Approaches - WSD is approached in 2 main approaches 1. Deep Approaches - limited in success, as sentences cant be found in computer-readable format except in very limited domains 2. Shallow Approaches - presumes no need of understanding the text, just consider the surrounding words - Four conventional approaches to WSD, some people group it to supervised (or semi supervised) and Knowledge-based 1. Knowledge-based 2. Semi-Supervised 3. Supervised - Make use of sense annotated corpora 4. Unsupervised - Use unannotated corpora, AKA Word Sense Discrimination - Almost all of them work by defining a window of `n` content words around each word to be disambiguated and statistically analyzing those `n` words

1. Knowledge Based

  • seminal dictionary-based method. It is based on the hypothesis that words used together in text are related to each other and that the relation can be observed in the definitions of the words and their senses. Two (or more) words are disambiguated by finding the pair of dictionary senses with the greatest word overlap in their dictionary definitions.
  • A similar approach searches for the shortest path between two words: the second word is iteratively searched among the definitions of every semantic variant of the first word, then among the definitions of every semantic variant of each word in the previous definitions and so on. Finally, the first word is disambiguated by selecting the semantic variant which minimizes the distance from the first to the second word.
  • An alternative to the use of the definitions is to consider general word-sense relatedness and to compute the semantic similarity of each pair of word senses based on a given lexical knowledge base such as WordNet.

2. Supervised methods

  • Supervised methods are based on the assumption that the context can provide enough evidence on its own to disambiguate words, hence, common sense and reasoning are deemed unnecessary. Probably every machine learning algorithm going has been applied to WSD, including associated techniques such as feature selection, parameter optimization, and ensemble learning. Support Vector Machines and memory-based learning have been shown to be the most successful approaches, to date, probably because they can cope with the high-dimensionality of the feature space.
  • However, these supervised methods are subject to a new knowledge acquisition bottleneck since they rely on substantial amounts of manually sense-tagged corpora for training, which are laborious and expensive to create.
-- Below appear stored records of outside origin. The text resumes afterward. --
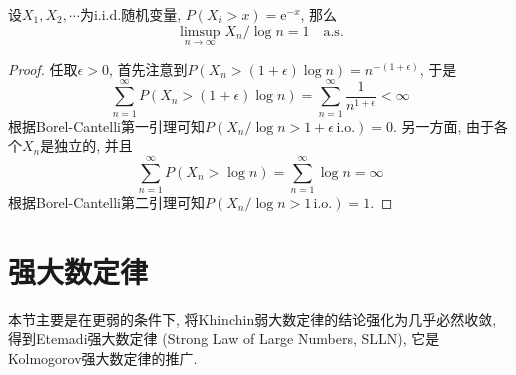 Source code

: \documentclass[cn, 12pt, math=mtpro2, bibstyle=apa, blue, twocol]{elegantbook}
\begin{document}
\begin{example}
设$X_1,X_2,\cdots$为i.i.d.随机变量, $P(X_i>x)=\text{e}^{-x}$, 那么
$$\limsup_{n\to\infty} X_n/\log n=1\quad \text{a.s.}$$
\end{example}
\begin{proof}
  任取$\epsilon>0$, 首先注意到$P(X_n>(1+\epsilon)\log n)=n^{-(1+\epsilon)}$, 于是
  $$\sum_{n=1}^{\infty}P\left(X_n>(1+\epsilon)\log n\right)=\sum_{n=1}^{\infty}\frac{1}{n^{1+\epsilon}}<\infty$$
  根据Borel-Cantelli第一引理可知$P(X_n/\log n>1+\epsilon\,\text{i.o.})=0$.
  另一方面, 由于各个$X_n$是独立的, 并且
  $$\sum_{n=1}^{\infty}P(X_n>\log n)=\sum_{n=1}^{\infty}\log n=\infty$$
  根据Borel-Cantelli第二引理可知$P(X_n/\log n>1\,\text{i.o.})=1$.

\end{proof}
\section{强大数定律}
本节主要是在更弱的条件下, 将Khinchin弱大数定律的结论强化为几乎必然收敛, 得到Etemadi强大数定律 (Strong Law of Large Numbers, SLLN), 它是Kolmogorov强大数定律的推广.
\end{document}
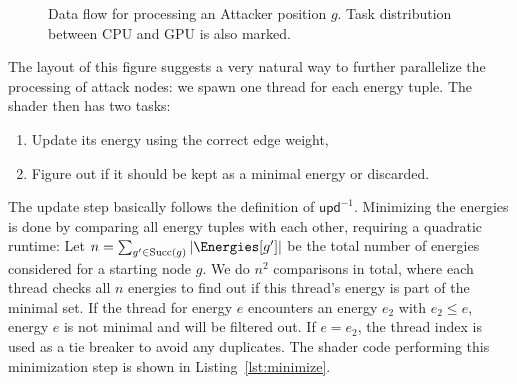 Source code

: \begin{figure}[ht]
\begin{center}
\end{center}
\caption{Data flow for processing an Attacker position $g$.
    Task distribution between CPU and GPU is also marked.
}%
\label{fig:attack}
\end{figure}

The layout of this figure suggests a very natural way to further parallelize
the processing of attack nodes:
we spawn one thread for each energy tuple.
The shader then has two tasks:
\begin{enumerate}
    \item Update its energy using the correct edge weight,
    \item Figure out if it should be kept as a minimal energy or discarded.
\end{enumerate}

The update step basically follows the definition of $\mathsf{upd}^{-1}$.
Minimizing the energies is done by comparing all energy tuples with each other,
requiring a quadratic runtime:
Let $n = \sum_{g' \in \mathrm{Succ}(g)} | \Energies[g'] |$ be the total number
of energies considered for a starting node $g$.
We do $n^2$ comparisons in total, where each thread checks all $n$
energies to find out if this thread's energy is part of the minimal set.
If the thread for energy $e$ encounters an energy $e_2$ with $e_2 \leq e$,
energy $e$ is not minimal and will be filtered out. If $e = e_2$, the thread
index is used as a tie breaker to avoid any duplicates.
The shader code performing this minimization step is shown in
Listing~\ref{lst:minimize}.

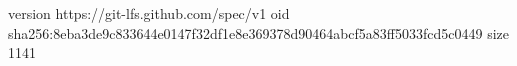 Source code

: version https://git-lfs.github.com/spec/v1
oid sha256:8eba3de9c833644e0147f32df1e8e369378d90464abcf5a83ff5033fcd5c0449
size 1141
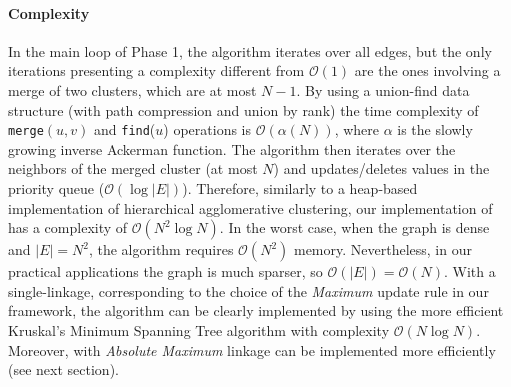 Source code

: \paragraph*{Complexity} 
In the main loop of Phase 1, the algorithm iterates over all edges, but the only iterations presenting a complexity different from $\mathcal{O}(1)$ are the ones involving a merge of two clusters, which are at most $N-1$. By using a union-find data structure (with path compression and union by rank) the time complexity of \texttt{merge}$(u, v)$ and \texttt{find}($u$) operations is $\mathcal{O}(\alpha(N))$, where $\alpha$ is the slowly growing inverse Ackerman function. The algorithm then iterates over the neighbors of the merged cluster (at most $N$) and updates/deletes values in the priority queue ($\mathcal{O}(\log |E|)$). 
Therefore, 
similarly to a heap-based implementation of hierarchical agglomerative clustering, our implementation of \algname{} has a complexity of $\mathcal{O}(N^2 \log N)$. In the worst case, when the graph is dense and $|E|=N^2$, the algorithm requires $\mathcal{O}(N^2)$ memory. Nevertheless, in our practical applications the graph is much sparser, so $\mathcal{O}(|E|)=\mathcal{O}(N)$. 
With a single-linkage, corresponding to the choice of the \emph{Maximum} update rule in our framework, the algorithm can be clearly implemented by using the more efficient Kruskal's Minimum Spanning Tree algorithm with complexity $\mathcal{O}(N \log N)$. 
Moreover, \algname{} with \emph{Absolute Maximum} linkage can be implemented more efficiently (see next section). %





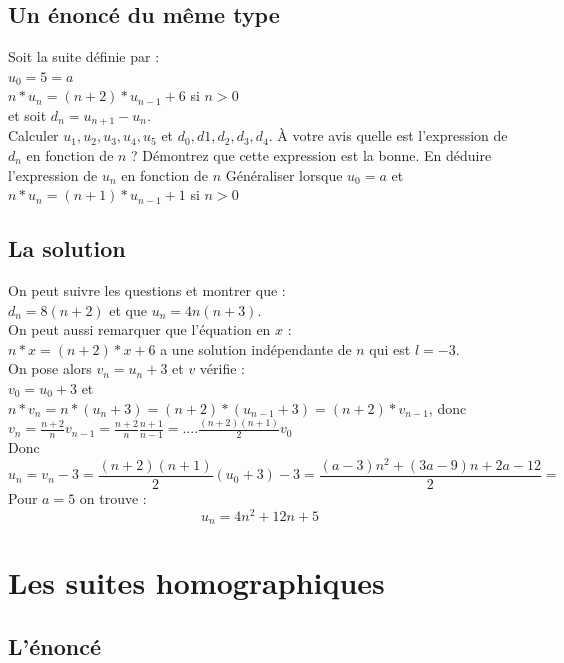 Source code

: \documentclass[a4paper,11pt]{book}
\begin{document}
\subsection{Un \'enonc\'e du m\^eme type}
Soit la suite d\'efinie par :\\
$u_0=5=a$\\
$n*u_{n}=(n+2)*u_{n-1}+6$ si $n>0$\\
et soit $d_n=u_{n+1}-u_n$.\\
Calculer $u_1,u_2,u_3,u_4,u_5$ et $d_0,d1,d_2,d_3,d_4$.
\`A votre avis quelle est l'expression de $d_n$ en fonction de $n$ ?
D\'emontrez que cette expression est la bonne.
En d\'eduire l'expression de $u_n$ en fonction de $n$
G\'en\'eraliser lorsque $u_0=a$ et $n*u_{n}=(n+1)*u_{n-1}+1$ si $n>0$\\
\subsection{La solution}
On peut suivre les questions et montrer que :\\
$d_n=8(n+2)$ et que $u_n=4n(n+3)$.\\
On peut aussi remarquer que l'\'equation en $x$ :\\
$n*x=(n+2)*x+6$ a une solution ind\'ependante de $n$ qui est $l=-3$.\\
On pose alors $v_n=u_n+3$ et $v$ v\'erifie :\\
$v_0=u_0+3$ et $n*v_n=n*(u_n+3)=(n+2)*(u_{n-1}+3)=(n+2)*v_{n-1}$, donc \\
$v_n=\frac{n+2}{n}v_{n-1}=\frac{n+2}{n}\frac{n+1}{n-1}=....\frac{(n+2)(n+1)}{2}v_0$\\
Donc
$$u_n=v_n-3=\frac{(n+2)(n+1)}{2}(u_0+3)-3=\frac{(a-3)n^2+(3a-9)n+2a-12}{2}=$$
Pour $a=5$ on trouve :
$$u_n=4n^2+12n+5$$
\section{Les suites homographiques}
\subsection{L'\'enonc\'e}
\end{document}
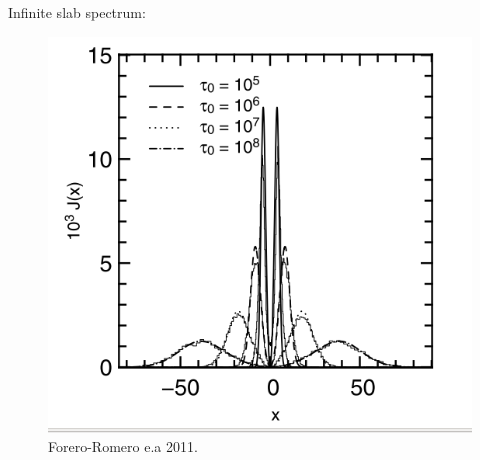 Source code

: \documentclass{beamer}
\begin{document}
\begin{frame}{Infinite slab spectrum:}
\begin{figure}
\includegraphics[scale=0.4]{Figures/slab.png}
\caption*{Forero-Romero e.a 2011.}
\end{figure}
\end{frame}
\end{document}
3. Semi Supervised methods

  • Because of the lack of training data, many word sense disambiguation algorithms use semi-supervised learning, which allows both labeled and unlabeled data.

  • The bootstrapping approach starts from a small amount of seed data for each word: either manually tagged training examples or a small number of surefire decision rules (e.g., 'play' in the context of 'bass' almost always indicates the musical instrument). The seeds are used to train an initial classifier, using any supervised method. This classifier is then used on the untagged portion of the corpus to extract a larger training set, in which only the most confident classifications are included. The process repeats, each new classifier being trained on a successively larger training corpus, until the whole corpus is consumed, or until a given maximum number of iterations is reached.

  • Other semi-supervised techniques use large quantities of untagged corpora to provide co-occurrence information that supplements the tagged corpora. These techniques have the potential to help in the adaptation of supervised models to different domains.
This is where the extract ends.